Par contre , la JJST (Jeunesse Juive de Strasbourg), fondée par le rabbin Deutsch était l'endroit oü je passais les plus beaux moments de ma semaine. Ma cheftaine, Erika Katz, apportait ses dons pédagogiques remarquables à sa tâche. J'ecrivais l'hébreu, je chantais, je dansais avec un plaisir incomparable au reste de mon train de vie.
C'était surtout à Diemeringen, chez mes grands parents que je sentait un lien religieux de famille. J'allais souvent à la Schul avecgrand-père, main dans la main.
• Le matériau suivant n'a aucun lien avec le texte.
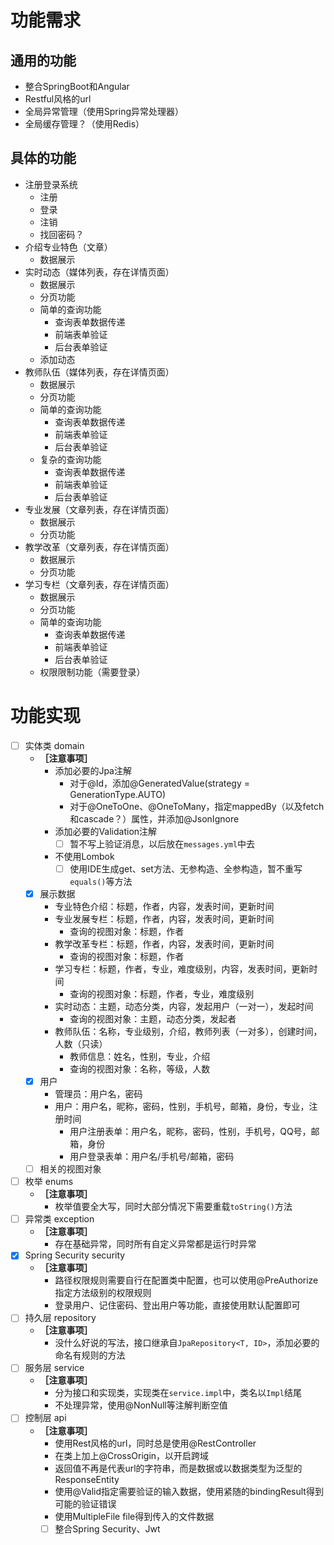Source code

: # 功能需求

## 通用的功能

* 整合SpringBoot和Angular
* Restful风格的url
* 全局异常管理（使用Spring异常处理器）
* 全局缓存管理？（使用Redis）

## 具体的功能

* 注册登录系统
    * 注册
    * 登录
    * 注销
    * 找回密码？
* 介绍专业特色（文章）
    * 数据展示
* 实时动态（媒体列表，存在详情页面）
    * 数据展示
    * 分页功能
    * 简单的查询功能
        * 查询表单数据传递
        * 前端表单验证
        * 后台表单验证
	* 添加动态
* 教师队伍（媒体列表，存在详情页面）
    * 数据展示
    * 分页功能
    * 简单的查询功能
        * 查询表单数据传递
        * 前端表单验证
        * 后台表单验证
    * 复杂的查询功能
        * 查询表单数据传递
        * 前端表单验证
        * 后台表单验证
* 专业发展（文章列表，存在详情页面）
    * 数据展示
    * 分页功能
* 教学改革（文章列表，存在详情页面）
    * 数据展示
    * 分页功能
* 学习专栏（文章列表，存在详情页面）
    * 数据展示
    * 分页功能
    * 简单的查询功能
        * 查询表单数据传递
        * 前端表单验证
        * 后台表单验证
    * 权限限制功能（需要登录）

# 功能实现

- [ ] 实体类 domain
    * **［注意事项］**
        * 添加必要的Jpa注解
            * 对于@Id，添加@GeneratedValue(strategy = GenerationType.AUTO)
            * 对于@OneToOne、@OneToMany，指定mappedBy（以及fetch和cascade？）属性，并添加@JsonIgnore
        * 添加必要的Validation注解
            - [ ] 暂不写上验证消息，以后放在`messages.yml`中去
        * 不使用Lombok
            - [ ] 使用IDE生成get、set方法、无参构造、全参构造，暂不重写`equals()`等方法
	- [X] 展示数据 
		* 专业特色介绍：标题，作者，内容，发表时间，更新时间
		* 专业发展专栏：标题，作者，内容，发表时间，更新时间
		    * 查询的视图对象：标题，作者
		* 教学改革专栏：标题，作者，内容，发表时间，更新时间
		    * 查询的视图对象：标题，作者
		* 学习专栏：标题，作者，专业，难度级别，内容，发表时间，更新时间
			* 查询的视图对象：标题，作者，专业，难度级别
		* 实时动态：主题，动态分类，内容，发起用户（一对一），发起时间
			* 查询的视图对象：主题，动态分类，发起者
		* 教师队伍：名称，专业级别，介绍，教师列表（一对多），创建时间，人数（只读）
			* 教师信息：姓名，性别，专业，介绍
			* 查询的视图对象：名称，等级，人数
	- [X] 用户
		* 管理员：用户名，密码
		* 用户：用户名，昵称，密码，性别，手机号，邮箱，身份，专业，注册时间
			* 用户注册表单：用户名，昵称，密码，性别，手机号，QQ号，邮箱，身份
			* 用户登录表单：用户名/手机号/邮箱，密码
	- [ ] 相关的视图对象
- [ ] 枚举 enums
    * **［注意事项］**
        * 枚举值要全大写，同时大部分情况下需要重载`toString()`方法
- [ ] 异常类 exception
    * **［注意事项］**
        * 存在基础异常，同时所有自定义异常都是运行时异常
- [X] Spring Security security
    * **［注意事项］**
        * 路径权限规则需要自行在配置类中配置，也可以使用@PreAuthorize指定方法级别的权限规则
        * 登录用户、记住密码、登出用户等功能，直接使用默认配置即可
- [ ] 持久层 repository
    * **［注意事项］**
        * 没什么好说的写法，接口继承自`JpaRepository<T, ID>`，添加必要的命名有规则的方法
- [ ] 服务层 service
    * **［注意事项］**
        * 分为接口和实现类，实现类在`service.impl`中，类名以`Impl`结尾
        * 不处理异常，使用@NonNull等注解判断空值
- [ ] 控制层 api
    * **［注意事项］**
        * 使用Rest风格的url，同时总是使用@RestController
        * 在类上加上@CrossOrigin，以开启跨域
        * 返回值不再是代表url的字符串，而是数据或以数据类型为泛型的ResponseEntity
        * 使用@Valid指定需要验证的输入数据，使用紧随的bindingResult得到可能的验证错误
        * 使用MultipleFile file得到传入的文件数据
        - [ ] 整合Spring Security、Jwt
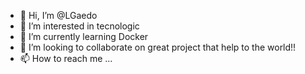 - 👋 Hi, I’m @LGaedo
- 👀 I’m interested in tecnologic
- 🌱 I’m currently learning Docker
- 💞️ I’m looking to collaborate on great project that help to the world!!
- 📫 How to reach me ...

<!---
LGaedo/LGaedo is a ✨ special ✨ repository because its `README.md` (this file) appears on your GitHub profile.
You can click the Preview link to take a look at your changes.
--->
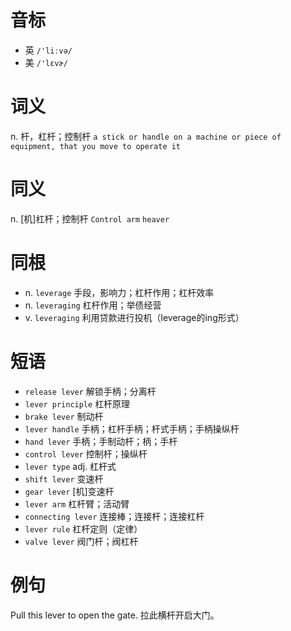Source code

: # 音标

- 英 `/'liːvə/`
- 美 `/'lɛvɚ/`

# 词义

n. 杆，杠杆；控制杆
`a stick or handle on a machine or piece of equipment, that you move to operate it`

# 同义

n. [机]杠杆；控制杆
`Control arm` `heaver`

# 同根

- n. `leverage` 手段，影响力；杠杆作用；杠杆效率
- n. `leveraging` 杠杆作用；举债经营
- v. `leveraging` 利用贷款进行投机（leverage的ing形式）

# 短语

- `release lever` 解锁手柄；分离杆
- `lever principle` 杠杆原理
- `brake lever` 制动杆
- `lever handle` 手柄；杠杆手柄；杆式手柄；手柄操纵杆
- `hand lever` 手柄；手制动杆；柄；手杆
- `control lever` 控制杆；操纵杆
- `lever type` adj. 杠杆式
- `shift lever` 变速杆
- `gear lever` [机]变速杆
- `lever arm` 杠杆臂；活动臂
- `connecting lever` 连接棒；连接杆；连接杠杆
- `lever rule` 杠杆定则（定律）
- `valve lever` 阀门杆；阀杠杆

# 例句

Pull this lever to open the gate.
拉此横杆开启大门。


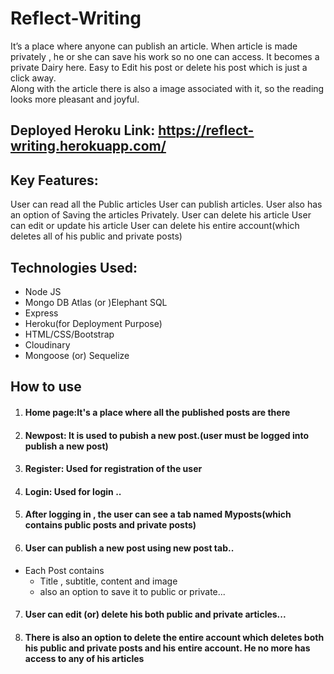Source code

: # Reflect-Writing

It’s a place where anyone can publish an article. When article is made privately ,
he or she can save his work so no one can access. It becomes a private Dairy here. Easy to Edit his post or delete his post which is just a click away.  
Along with the article there is also a image associated with it, so the reading looks more pleasant and joyful.

## Deployed Heroku Link: https://reflect-writing.herokuapp.com/

## Key Features:

User can read all the Public articles
User can publish articles.
User also has an option of Saving the articles Privately.
User can delete his article
User can edit or update his article
User can delete his entire account(which deletes all of his public and private posts)


## Technologies Used:

- Node JS
- Mongo DB Atlas (or )Elephant SQL
- Express
- Heroku(for Deployment Purpose)
- HTML/CSS/Bootstrap
- Cloudinary
- Mongoose (or) Sequelize


## How to use

1. #### Home page:It's a place where all the published posts are there
2. #### Newpost: It is used to pubish a new post.(user must be logged into publish a new post)
3. #### Register: Used for registration of the user
4. #### Login: Used for login ..
5. #### After logging in , the user can see a tab named Myposts(which contains public posts and private posts)
6. #### User can publish a new post using new post tab..
  - Each Post contains
    - Title , subtitle, content and image 
    - also an  option to save it to public or private...
7. #### User can edit (or)  delete his both public and private articles...
8. #### There is also an option to delete the entire account which deletes both his public and private posts and his entire account. He no more has access to any of his articles

    


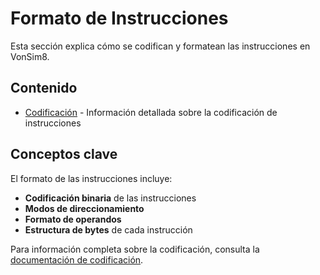 # Formato de Instrucciones

Esta sección explica cómo se codifican y formatean las instrucciones en VonSim8.

## Contenido

- [Codificación](./encoding) - Información detallada sobre la codificación de instrucciones

## Conceptos clave

El formato de las instrucciones incluye:

- **Codificación binaria** de las instrucciones
- **Modos de direccionamiento** 
- **Formato de operandos**
- **Estructura de bytes** de cada instrucción

Para información completa sobre la codificación, consulta la [documentación de codificación](./encoding).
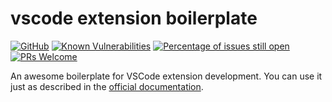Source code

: # vscode extension boilerplate

[![GitHub](https://img.shields.io/github/license/tjx666/awesome-vscode-extension-boilerplate)](https://github.com/tjx666/awesome-vscode-extension-boilerplate/blob/master/LICENSE) [![Known Vulnerabilities](https://snyk.io/test/github/tjx666/awesome-vscode-extension-boilerplate/badge.svg?targetFile=package.json)](https://snyk.io/test/github/tjx666/awesome-vscode-extension-boilerplate?targetFile=package.json) [![Percentage of issues still open](https://isitmaintained.com/badge/open/tjx666/awesome-vscode-extension-boilerplate.svg)](http://isitmaintained.com/project/tjx666/awesome-vscode-extension-boilerplate') [![PRs Welcome](https://img.shields.io/badge/PRs-welcome-brightgreen.svg?style=flat)](http://makeapullrequest.com)

An awesome boilerplate for VSCode extension development. You can use it just as described in the [official documentation](https://code.visualstudio.com/api).
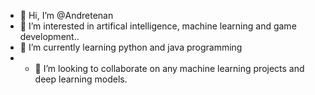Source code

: - 👋 Hi, I’m @Andretenan
- 👀 I’m interested in artifical intelligence, machine learning and game development..
- 🌱 I’m currently learning python and java programming  
- - 💞️ I’m looking to collaborate on any machine learning projects and deep learning models.


<!---
Andretenan/Andretenan is a ✨ special ✨ repository because its `README.md` (this file) appears on your GitHub profile.
You can click the Preview link to take a look at your changes.
--->
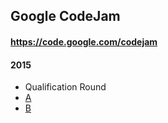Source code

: ## Google CodeJam
#### https://code.google.com/codejam

#### 2015
- Qualification Round
- [A](2015/qualA.cpp)
- [B](2015/qualB.cpp)


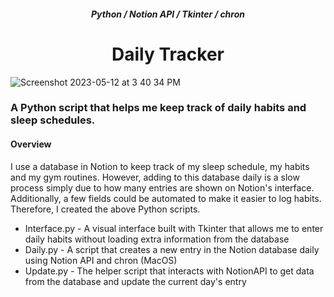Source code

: <h5 align="center">Python / Notion API / Tkinter / chron</h5>
<h1 align="center">Daily Tracker<br>
</h1>

![Screenshot 2023-05-12 at 3 40 34 PM](https://github.com/arianadaris/daily-tracker/assets/73635827/2c638bce-2b03-4af5-a580-6c51ac1cf07f)

<h3>A Python script that helps me keep track of daily habits and sleep schedules.</h3>

<h4>Overview</h4>
<p>I use a database in Notion to keep track of my sleep schedule, my habits and my gym routines. However, adding to this database daily is a slow process simply due to how many entries are shown on Notion's interface. Additionally, a few fields could be automated to make it easier to log habits. Therefore, I created the above Python scripts.</p>

<ul>
  <li> Interface.py - A visual interface built with Tkinter that allows me to enter daily habits without loading extra information from the database</li>
  <li> Daily.py - A script that creates a new entry in the Notion database daily using Notion API and chron (MacOS)</li>
  <li> Update.py - The helper script that interacts with NotionAPI to get data from the database and update the current day's entry</li>
</ul>
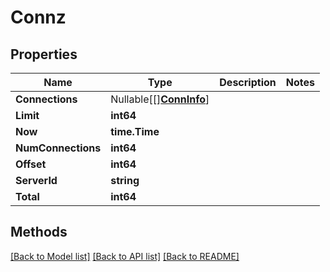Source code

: # Connz

## Properties

Name | Type | Description | Notes
------------ | ------------- | ------------- | -------------
**Connections** | Nullable[[][**ConnInfo**](ConnInfo.md)] |  | 
**Limit** | **int64** |  | 
**Now** | **time.Time** |  | 
**NumConnections** | **int64** |  | 
**Offset** | **int64** |  | 
**ServerId** | **string** |  | 
**Total** | **int64** |  | 

## Methods


[[Back to Model list]](../README.md#documentation-for-models) [[Back to API list]](../README.md#documentation-for-api-endpoints) [[Back to README]](../README.md)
J'avais le droit d'être assise "en bas", et j"étais fière d'entendre la belle voix de ténor de mon grand-père résonner dans ce lieu sacré. J'appréciais également Alfred Siesel qui remuait ses oreilles pour mon immense plaisir ; le pauvre Alfred qui est mort fusille à le Vigeant... Le jour où notre Hassan, Henri Siesel, a interrompu le service d'une grande fete religieuse pour demander à "ces dames, en haut" de cesser de parler durant la cérémonie, je fus également fière de ne pas être incluse dans ce groupe qui discutait les nouvelles toilettes de madame...
Je suis restée religieuse de coeur et d'actions jusqu'au jour de l'armistice, en juin 40. Pendant que Pétain annonçait la triste nouvelle, j'ai mangé, les larmes coulant de mes yeux, ma premiere viande taref (non-cashere). Ma mère, typique jewish mother, me demanda "est ce que ce n"est pas bon ?" ; moi , bouleversée mais honnête de repondre à regret : "si..."
Limoges, lieu de rapatriement des Alsaciens. Nombreux déménagements et divorce de mes parents. Marseille jusqu'en fin 1942, ou ma soeur et moi assumons le nom de Lefevre et retrouvons ma mère et mes grands-parents à Monaco où mon beau-père, Paul Paray, avait trouvé un poste de chef d'orchestre à Monte Carlo.
Dans le contexte juif et historique, il faut que je signale la vigilance de ma mère avant et durant la guerre. Contrairement aux nombreuses personnes qui affirment ne pas avoir realisé la menace hitlérienne, ma mère, vivant à Strasbourg où elle aidait de nombreux réfugiés qui voulaient un visa, un permis de travail ou d'hébergement., a senti la menace qui pesait sur nous. En 1938, notre famille était peut être la seule qui a pris un train pour la Bretagne afin d'éviter d'etre envahis au cas ou la ligne Maginot ne tiendrait pas...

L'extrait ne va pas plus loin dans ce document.